Soon Astral came out with the look of a man thoroughly dumfounded. He grasped Erma by the hand and led her upstairs to her bedroom. They sit down and stare at each other. Astral does not know how to break the news to Erma. At length he says, "Erma, your brother was never hanged. He is downstairs now."

With a mad leap Erma broke out of the room, rushed downstairs, crying, "John! John!! John!!!" When she neared his seat she stopped suddenly, her voice ceased abruptly. John's head lay limp upon his bosom, for his soul had forsaken his body. Becalmed by a more than human power, Erma knelt before his chair in which sat the lifeless form and passionately kissed the mute lips that had passed under the ban of eternal silence.

"Oh!" she gasped, clapping a hand to her heart. She attempted to rise, but fell forward, her head finding a resting place on her dead brother's knee. Erma's beautiful eyelids closed, opened again as if to give a last view, and then closed, alas, forever. Her heart ceased to beat, and her soul stole noiselessly out of her body to return no more.


CHAPTER XXVII.

THE FUNERAL.

Death, the subtle, crafty, relentless foe of human life, who lurks within the gloomy shadows which fringe the borderland where time fades away into eternity; Death, who, bursting from his sunless home, mouldy with the dew of darkness, springs upon the unwary traveler, and bears him swiftly to the spirit land—this Death, walking with ceaseless tread along his dismal pathway, has a strange and, to us, uncanny taste for music. When he has borne his victim away, he returns to the homes of the bereft, wearing a mystic veil, plucks with wild abandon at the heart strings of the sorrowing; and with avidity and in ecstasy drinks in the plaintive notes, the time beat of which is kept by the steady, perpetual fall of drops of blood from the heart. However terrible the wail, however loud the cry, it is but sweet music to the ear of death.

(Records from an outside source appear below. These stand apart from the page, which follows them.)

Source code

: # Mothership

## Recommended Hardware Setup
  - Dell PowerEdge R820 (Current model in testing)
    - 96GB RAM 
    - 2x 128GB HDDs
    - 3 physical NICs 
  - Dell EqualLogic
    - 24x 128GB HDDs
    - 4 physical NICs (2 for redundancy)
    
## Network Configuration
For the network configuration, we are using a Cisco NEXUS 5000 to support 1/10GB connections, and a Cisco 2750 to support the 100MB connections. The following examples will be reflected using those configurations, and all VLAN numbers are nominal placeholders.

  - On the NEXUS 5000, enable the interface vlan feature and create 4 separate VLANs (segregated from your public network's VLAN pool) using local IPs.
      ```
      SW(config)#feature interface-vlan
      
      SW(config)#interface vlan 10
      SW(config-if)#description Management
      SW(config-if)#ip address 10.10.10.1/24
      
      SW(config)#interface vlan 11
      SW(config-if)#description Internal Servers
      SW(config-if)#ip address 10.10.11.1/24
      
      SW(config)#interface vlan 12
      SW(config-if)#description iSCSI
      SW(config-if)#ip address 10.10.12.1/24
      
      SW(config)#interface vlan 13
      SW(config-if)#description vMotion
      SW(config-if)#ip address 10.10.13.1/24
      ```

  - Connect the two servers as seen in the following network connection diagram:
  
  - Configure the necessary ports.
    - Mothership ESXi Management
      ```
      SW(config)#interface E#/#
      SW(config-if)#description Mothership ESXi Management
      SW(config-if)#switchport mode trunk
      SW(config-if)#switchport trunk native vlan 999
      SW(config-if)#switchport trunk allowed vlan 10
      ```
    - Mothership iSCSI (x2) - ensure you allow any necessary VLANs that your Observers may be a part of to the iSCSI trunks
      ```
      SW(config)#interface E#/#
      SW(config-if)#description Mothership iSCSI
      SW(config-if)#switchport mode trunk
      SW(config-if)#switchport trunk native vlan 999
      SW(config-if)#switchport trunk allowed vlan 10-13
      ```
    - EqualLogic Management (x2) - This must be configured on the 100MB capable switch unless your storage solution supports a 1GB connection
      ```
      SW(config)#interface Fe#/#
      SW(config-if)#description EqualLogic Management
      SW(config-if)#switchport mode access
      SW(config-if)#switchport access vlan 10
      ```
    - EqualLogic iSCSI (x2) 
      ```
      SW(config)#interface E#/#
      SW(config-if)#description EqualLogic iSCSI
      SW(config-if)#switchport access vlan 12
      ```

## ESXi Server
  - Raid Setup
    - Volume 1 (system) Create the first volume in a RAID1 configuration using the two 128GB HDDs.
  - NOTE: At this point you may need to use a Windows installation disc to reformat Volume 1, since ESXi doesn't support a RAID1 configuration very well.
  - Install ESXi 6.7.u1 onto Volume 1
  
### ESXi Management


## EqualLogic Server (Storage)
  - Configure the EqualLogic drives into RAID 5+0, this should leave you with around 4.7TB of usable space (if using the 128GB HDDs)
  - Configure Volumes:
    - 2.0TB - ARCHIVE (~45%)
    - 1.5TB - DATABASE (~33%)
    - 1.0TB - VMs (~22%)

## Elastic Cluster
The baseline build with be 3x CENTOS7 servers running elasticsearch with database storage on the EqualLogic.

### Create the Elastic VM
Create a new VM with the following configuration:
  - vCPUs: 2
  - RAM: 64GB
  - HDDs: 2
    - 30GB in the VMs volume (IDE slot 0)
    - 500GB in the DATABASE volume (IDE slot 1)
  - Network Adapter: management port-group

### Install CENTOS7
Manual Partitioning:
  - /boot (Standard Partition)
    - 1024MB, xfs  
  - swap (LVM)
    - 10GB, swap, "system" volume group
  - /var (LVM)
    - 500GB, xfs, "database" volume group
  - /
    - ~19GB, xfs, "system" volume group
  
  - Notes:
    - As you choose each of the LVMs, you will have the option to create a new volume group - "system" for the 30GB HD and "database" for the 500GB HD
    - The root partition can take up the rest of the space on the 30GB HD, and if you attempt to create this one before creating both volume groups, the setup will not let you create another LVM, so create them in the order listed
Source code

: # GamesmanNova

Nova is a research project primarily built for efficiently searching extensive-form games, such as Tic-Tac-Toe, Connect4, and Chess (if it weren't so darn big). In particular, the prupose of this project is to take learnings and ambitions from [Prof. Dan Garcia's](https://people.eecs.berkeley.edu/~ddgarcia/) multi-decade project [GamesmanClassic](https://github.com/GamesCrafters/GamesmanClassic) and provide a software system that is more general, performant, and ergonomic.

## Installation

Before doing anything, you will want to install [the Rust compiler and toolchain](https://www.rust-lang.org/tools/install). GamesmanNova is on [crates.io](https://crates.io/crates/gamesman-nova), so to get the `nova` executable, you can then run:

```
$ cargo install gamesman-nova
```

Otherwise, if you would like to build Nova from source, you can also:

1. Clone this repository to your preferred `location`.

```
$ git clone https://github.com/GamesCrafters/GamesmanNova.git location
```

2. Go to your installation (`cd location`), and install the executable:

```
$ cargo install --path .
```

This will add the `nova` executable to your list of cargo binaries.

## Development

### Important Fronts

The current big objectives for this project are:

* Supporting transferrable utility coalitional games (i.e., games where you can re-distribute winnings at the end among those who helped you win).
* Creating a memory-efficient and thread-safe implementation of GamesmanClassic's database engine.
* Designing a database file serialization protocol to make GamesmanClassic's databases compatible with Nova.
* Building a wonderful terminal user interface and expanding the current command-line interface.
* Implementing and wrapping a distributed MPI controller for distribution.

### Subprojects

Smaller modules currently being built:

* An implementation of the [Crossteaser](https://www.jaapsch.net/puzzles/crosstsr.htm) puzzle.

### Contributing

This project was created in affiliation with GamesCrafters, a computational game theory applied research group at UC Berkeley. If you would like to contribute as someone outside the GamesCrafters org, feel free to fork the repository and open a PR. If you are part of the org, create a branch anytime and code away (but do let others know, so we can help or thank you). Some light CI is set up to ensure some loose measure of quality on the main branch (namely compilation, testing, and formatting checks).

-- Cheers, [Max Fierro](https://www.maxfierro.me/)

But surely, surely, soulless Death, for once in his awful journeyings, had even his unholy taste for the music of agony fully satisfied, as with his ear to Astral's throbbing heart he drank in its anguished notes and heard that overburdened thing of grief make its futile attempts to burst through the walls that confined it. Added to and intensifying his feeling of blighting personal loss, his soul was charged with the thought that fate had so needlessly reared a ladder to the unspotted blue of his sky, and climbing there, had fanned out the sun of his firmament, leaving in its stead the sombre shadows, the inky hues, the gruesome forms of the dread midnight.

Stunned, bewildered, dazed, Astral cast a look of anguish upon the lifeless form of Erma and turned away petrified with sorrow. He staggered out of the room into the hallway and to the door opening upon the street. This he managed to open, and stood with bared head, facing the storm and welcoming the fury of the elements. Motionless, speechless, gazing into the dark abyss beyond, Astral stood as if rooted to the spot, the fury of the skies unconsciously affording congenial association to the wild ragings and frozen sorrows within. Sulkily the night rolled onward. The snowstorm, as if grieved to longer beat upon the brow of one in the iron grasp of fate, gradually ceased. A hush fell upon the winds, and they began to speak in whispers, afterwards not at all.

The remaining hours of the night, hearing the ever approaching footfall of the coming dawn, leapt over the bars of time and sank into eternity. The dawn came, cold and cheerless. The sun struggled from behind an embankment of clouds, and feebly cast a few sickly rays of light over the snow-covered earth, and, as if ashamed of the feebleness of the effort, quickly lifted the clouds to again hide his face. And yet Astral stood in the doorway, as motionless as a stone statue, silent as the Sphinx.